Coladas com eles estão as peças produzidas por indígenas da aldeia Pataxó de Coroa Vermelha, no extremo sul baiano. Por ali, se destacam ainda os colares e terços de mesa, moldados, com delicadeza, pelas mãos da artesã designer Geiza Santos, de Ituberá, no Baixo Sul baiano, as vestimentas tecidas com fibras naturais pela tecelã Celia Amorim, de Porto Seguro, também no extremo Sul. Saindo do estande da Bahia, em um espaço próprio, Rafaela Anjos chama atenção com o colorido dos seus mosaicos em telas. Em outro corredor, as carrancas do mestre Bitinho, 83 anos, atraem os olhares atentos do público que circula numa espécie de formigueiro humano pelos corredores do grande pavilhão.
Entre eles, é unanimidade: a Fenearte, evento que começou no dia 3 de julho e segue até o próximo domingo (14), é a meca do artesanato. É uma grande vitrine das peças de arte popular produzidas no país, um espaço pra quem quer ver e quem quer ser visto. Os artesãos contam que, além de sair dali inspirados pelo trabalho de outros artistas, encontram no lugar mais do que um ponto estratégico de vendas, mas também um espaço com forte apelo para o networking.

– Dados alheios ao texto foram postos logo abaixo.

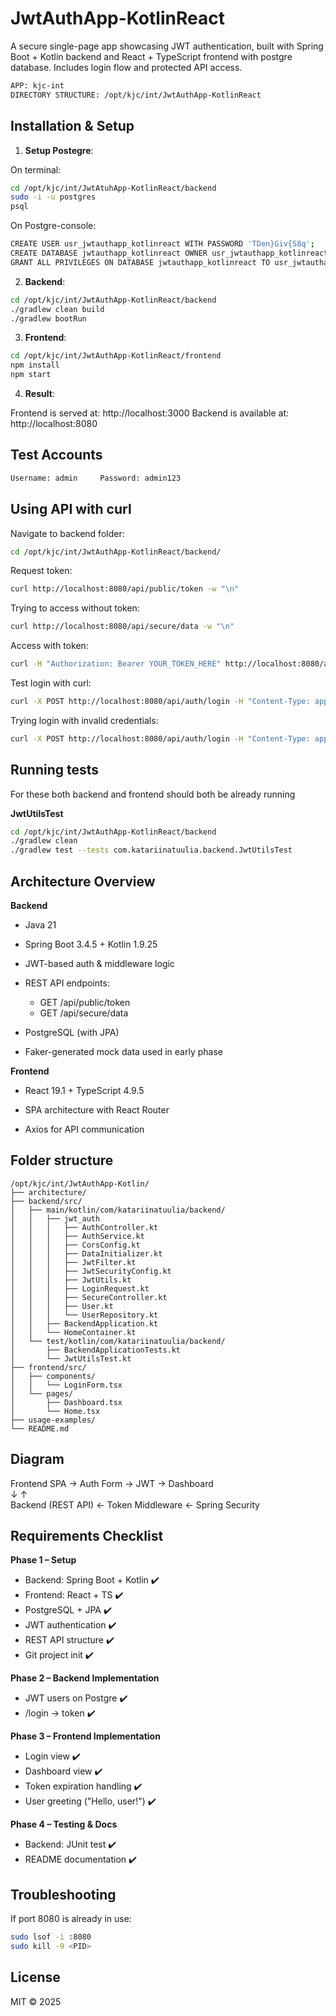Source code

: # JwtAuthApp-KotlinReact
A secure single-page app showcasing JWT authentication, built with Spring Boot + Kotlin backend and React + TypeScript frontend with postgre database. Includes login flow and protected API access.

```bash
APP: kjc-int  
DIRECTORY STRUCTURE: /opt/kjc/int/JwtAuthApp-KotlinReact
```

## Installation & Setup

1. **Setup Postegre**:

On terminal:

```bash
cd /opt/kjc/int/JwtAtuhApp-KotlinReact/backend
sudo -i -u postgres
psql
```

On Postgre-console:

```bash
CREATE USER usr_jwtauthapp_kotlinreact WITH PASSWORD 'TDen}Giv{S8q';
CREATE DATABASE jwtauthapp_kotlinreact OWNER usr_jwtauthapp_kotlinreact;
GRANT ALL PRIVILEGES ON DATABASE jwtauthapp_kotlinreact TO usr_jwtauthapp_kotlinreact;
```

2. **Backend**:

```bash
cd /opt/kjc/int/JwtAuthApp-KotlinReact/backend
./gradlew clean build
./gradlew bootRun
```

3. **Frontend**:

```bash
cd /opt/kjc/int/JwtAuthApp-KotlinReact/frontend
npm install
npm start
```

4. **Result**:

Frontend is served at: http://localhost:3000
Backend is available at: http://localhost:8080

## Test Accounts

```bash 
Username: admin     Password: admin123
```

## Using API with curl

Navigate to backend folder:
```bash
cd /opt/kjc/int/JwtAuthApp-KotlinReact/backend/
```

Request token:
```bash
curl http://localhost:8080/api/public/token -w "\n"
```

Trying to access without token:
```bash
curl http://localhost:8080/api/secure/data -w "\n"
```

Access with token:
```bash
curl -H "Authorization: Bearer YOUR_TOKEN_HERE" http://localhost:8080/api/secure/data -w "\n"
```

Test login with curl:
```bash
curl -X POST http://localhost:8080/api/auth/login -H "Content-Type: application/json" -d '{"username": "admin", "password": "admin123"}' -w "\n"
```

Trying login with invalid credentials:
```bash
curl -X POST http://localhost:8080/api/auth/login -H "Content-Type: application/json" -d '{"username": "user", "password": "pass"}' -w "\n"
```

## Running tests

For these both backend and frontend should both be already running

**JwtUtilsTest**

```bash
cd /opt/kjc/int/JwtAuthApp-KotlinReact/backend
./gradlew clean
./gradlew test --tests com.katariinatuulia.backend.JwtUtilsTest
```

## Architecture Overview

**Backend**

* Java 21

* Spring Boot 3.4.5 + Kotlin 1.9.25

* JWT-based auth & middleware logic

* REST API endpoints:
  * GET /api/public/token
  * GET /api/secure/data 

* PostgreSQL (with JPA)

* Faker-generated mock data used in early phase

**Frontend**

* React 19.1 + TypeScript 4.9.5

* SPA architecture with React Router

* Axios for API communication

## Folder structure

```
/opt/kjc/int/JwtAuthApp-Kotlin/
├── architecture/
├── backend/src/
│   ├── main/kotlin/com/katariinatuulia/backend/
│   │   ├── jwt_auth
│   │   │   ├── AuthController.kt
│   │   │   ├── AuthService.kt
│   │   │   ├── CorsConfig.kt
│   │   │   ├── DataInitializer.kt
│   │   │   ├── JwtFilter.kt
│   │   │   ├── JwtSecurityConfig.kt
│   │   │   ├── JwtUtils.kt
│   │   │   ├── LoginRequest.kt
│   │   │   ├── SecureController.kt
│   │   │   ├── User.kt
│   │   │   └── UserRepository.kt
│   │   ├── BackendApplication.kt
│   │   └── HomeContainer.kt
│   └── test/kotlin/com/katariinatuulia/backend/
│       ├── BackendApplicationTests.kt
│       └── JwtUtilsTest.kt
├── frontend/src/
│   ├── components/
│   │   └── LoginForm.tsx
│   └── pages/
│       ├── Dashboard.tsx   
│       └── Home.tsx
├── usage-examples/
└── README.md
```

## Diagram

Frontend SPA  →  Auth Form  →  JWT  →  Dashboard  
     ↓                                       ↑  
 Backend (REST API) ← Token Middleware ← Spring Security  

## Requirements Checklist

**Phase 1 – Setup**

* Backend: Spring Boot + Kotlin ✔️
* Frontend: React + TS ✔️
* PostgreSQL + JPA ✔️
* JWT authentication ✔️
* REST API structure ✔️
* Git project init ✔️

**Phase 2 – Backend Implementation** 

* JWT users on Postgre ✔️
* /login → token ✔️

**Phase 3 – Frontend Implementation** 

* Login view ✔️
* Dashboard view ✔️
* Token expiration handling ✔️
* User greeting ("Hello, user!") ✔️

**Phase 4 – Testing & Docs** 

* Backend: JUnit test ✔️
* README documentation ✔️

## Troubleshooting

If port 8080 is already in use:
```bash
sudo lsof -i :8080
sudo kill -9 <PID>
```

## License

MIT © 2025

Coordenador de Fomento ao Artesanato da Bahia - estrutura vinculada à Secretaria de Trabalho, Emprego, Renda e Esporte do Estado (Setre) - Weslen Moreira levou para a Fenearte dez representantes do artesanato baiano. O estado tem, aproximadamente, 18.300 artesãos cadastrados, organizados em 20 rotas do artesanato - 90% são mulheres.
“A Fenearte é uma das principais feiras do Brasil e da América Latina. É uma vitrine importante para o artesanato da Bahia, que está entre os três estados com a maior concentração de artesãos cadastrados no programa do artesanato brasileiro. É uma grande oportunidade de mostrar nossa produção para o Brasil, já que é um espaço que concentra também um grande número de compradores. Além do público final, lojistas do país inteiro vem à Fenearte fazer negócios”, avalia Moreira.
Só para se ter uma noção, na edição passada, 315 mil pessoas circularam pelos estandes em 12 dias de evento. O volume dos negócios gerados, só nos dias da feira, chegou a R$ 52 milhões. Nessa edição, a diretora de Economia Criativa de Pernambuco e diretora executiva da Fenearte, Camila Bandeira, informa que pretende superar esses dois números, que já foram recordes em relação à edição de 2022. “Os artesãos estão aqui para vender. A gente conversa com eles e tem o retorno de que, o que eles vendem ou geram de encomenda aqui, garante a subsistência deles o ano todo. Por isso que todo mundo quer está aqui. Quem vem, vende tudo”, avalia.